CRA Man: I can’t see them from here. 
Shelley: Ha! Ha! Ha! If you could, you’d have super powers! Right?
CRA Man:…
Shelley: Like Superman… or is it Spider Man?
CRA Man:
Shelley: … No? Not so much? …. Hmmm… What else can we do?

CRA Man: What is your address?
Shelley: It’s _______ Courtenay, BC.
CRA Man: I’m sorry. That address does not match our records.
Shelley: Really? It hasn’t changed since we moved back to Canada.
CRA Man: Where did you live prior to Canada?
Shelley: Japan.
CRA Man: What was your address in Japan?
Shelley: 1-1-1 Fu Chu Shi, Tokyo, Japan.
CRA Man: I’m sorry. That address does not match our records. What was your address before you left Canada?
Shelley: OMG. I’m not sure. It’s been 25 years. But, I do know that the last town we lived was in Port- Aux-Basques, Newfoundland.

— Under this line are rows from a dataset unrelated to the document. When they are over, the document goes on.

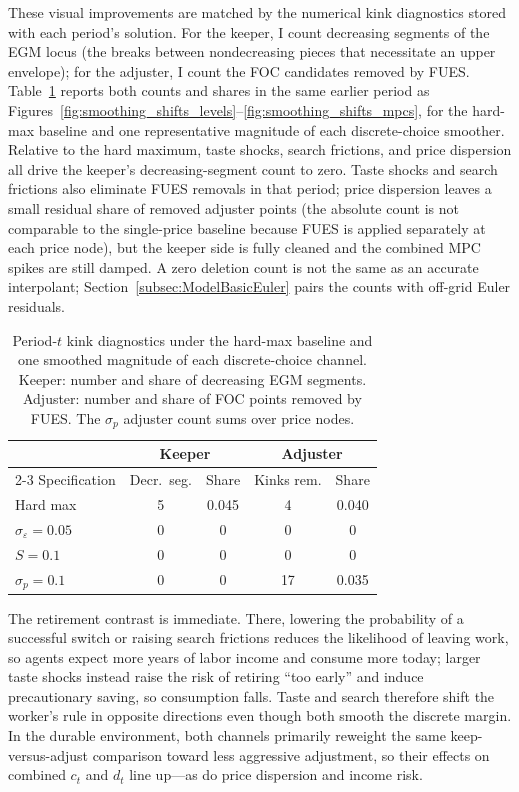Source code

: These visual improvements are matched by the numerical kink diagnostics stored with each period's solution. For the keeper, I count decreasing segments of the EGM locus (the breaks between nondecreasing pieces that necessitate an upper envelope); for the adjuster, I count the FOC candidates removed by FUES. Table~\ref{tab:smoothing_kinks} reports both counts and shares in the same earlier period as Figures~\ref{fig:smoothing_shifts_levels}--\ref{fig:smoothing_shifts_mpcs}, for the hard-max baseline and one representative magnitude of each discrete-choice smoother. Relative to the hard maximum, taste shocks, search frictions, and price dispersion all drive the keeper's decreasing-segment count to zero. Taste shocks and search frictions also eliminate FUES removals in that period; price dispersion leaves a small residual share of removed adjuster points (the absolute count is not comparable to the single-price baseline because FUES is applied separately at each price node), but the keeper side is fully cleaned and the combined MPC spikes are still damped. A zero deletion count is not the same as an accurate interpolant; Section~\ref{subsec:ModelBasicEuler} pairs the counts with off-grid Euler residuals.

\begin{table}[htbp]
\centering
\caption{Period-$t$ kink diagnostics under the hard-max baseline and one smoothed magnitude of each discrete-choice channel. Keeper: number and share of decreasing EGM segments. Adjuster: number and share of FOC points removed by FUES. The $\sigma_p$ adjuster count sums over price nodes.}
\label{tab:smoothing_kinks}
\begin{tabular}{lcccc}
\hline
 & \multicolumn{2}{c}{Keeper} & \multicolumn{2}{c}{Adjuster} \\
\cline{2-3}\cline{4-5}
Specification & Decr.\ seg. & Share & Kinks rem. & Share \\
\hline
Hard max & 5 & 0.045 & 4 & 0.040 \\
$\sigma_\varepsilon = 0.05$ & 0 & 0 & 0 & 0 \\
$S = 0.1$ & 0 & 0 & 0 & 0 \\
$\sigma_p = 0.1$ & 0 & 0 & 17 & 0.035 \\
\hline
\end{tabular}
\end{table}

The retirement contrast is immediate. There, lowering the probability of a successful switch or raising search frictions reduces the likelihood of leaving work, so agents expect more years of labor income and consume more today; larger taste shocks instead raise the risk of retiring ``too early'' and induce precautionary saving, so consumption falls. Taste and search therefore shift the worker's rule in opposite directions even though both smooth the discrete margin. In the durable environment, both channels primarily reweight the same keep-versus-adjust comparison toward less aggressive adjustment, so their effects on combined $c_t$ and $d_t$ line up---as do price dispersion and income risk.

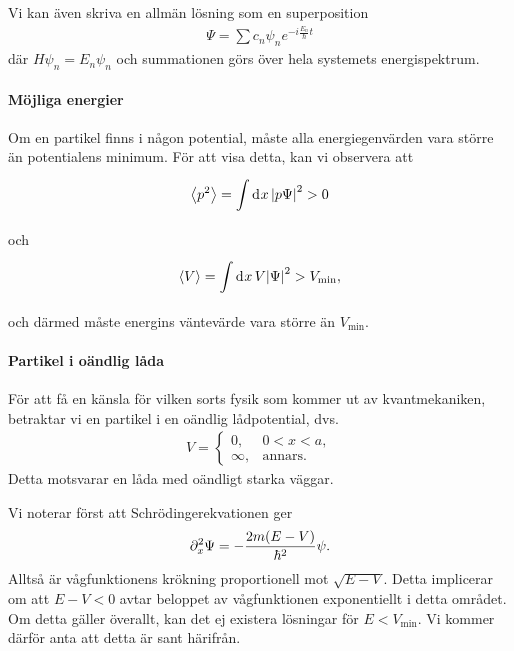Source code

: Vi kan även skriva en allmän lösning som en superposition
\begin{align*}
	\Psi = \sum c_{n}\psi_{n}e^{-i\frac{E_{n}}{\hbar}t}
\end{align*}
där $H\psi_{n} = E_{n}\psi_{n}$ och summationen görs över hela systemets energispektrum.

\paragraph{Möjliga energier}
Om en partikel finns i någon potential, måste alla energiegenvärden vara större än potentialens minimum. För att visa detta, kan vi observera att
\begin{align*}
	\expval{p^{2}} = \integ{}{}{x}{\abs{p\Psi}^{2}} > 0
\end{align*}
och
\begin{align*}
	\expval{V} = \integ{}{}{x}{V\abs{\Psi}^{2}} > V_\text{min},
\end{align*}
och därmed måste energins väntevärde vara större än $V_\text{min}$.

\paragraph{Partikel i oändlig låda}
För att få en känsla för vilken sorts fysik som kommer ut av kvantmekaniken, betraktar vi en partikel i en oändlig lådpotential, dvs.
\begin{align*}
	V = 
	\begin{cases}
		0,      &0 < x < a, \\
		\infty, &\text{annars.}
	\end{cases}
\end{align*}
Detta motsvarar en låda med oändligt starka väggar.

Vi noterar först att Schrödingerekvationen ger
\begin{align*}
	\del[2]{x}{\Psi} = -\frac{2m(E - V)}{\hbar^{2}}\psi.
\end{align*}
Alltså är vågfunktionens krökning proportionell mot $\sqrt{E - V}$. Detta implicerar om att $E - V < 0$ avtar beloppet av vågfunktionen exponentiellt i detta området. Om detta gäller överallt, kan det ej existera lösningar för $E < V_{\text{min}}$. Vi kommer därför anta att detta är sant härifrån.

CRA: I’m sorry. Port- Aux-Basques does not match our records.
Shelley: Flower’s Cove, Newfoundland?
CRA Man: I’m sorry. Flower’s Cove…
Shelley: Selkirk, Manitoba?
CRA Man: Both do not match our records.

Shelley: How far back should I go?
CRA Man: I am not authorized to tell you.
Shelley: 30 years? 35? 40? Wait. How many guesses do I have left? I don’t want to waste them.
CRA Man:
Shelley: Come on!  Am I getting warmer or colder?
CRA Man: I don’t think you are taking this seriously. 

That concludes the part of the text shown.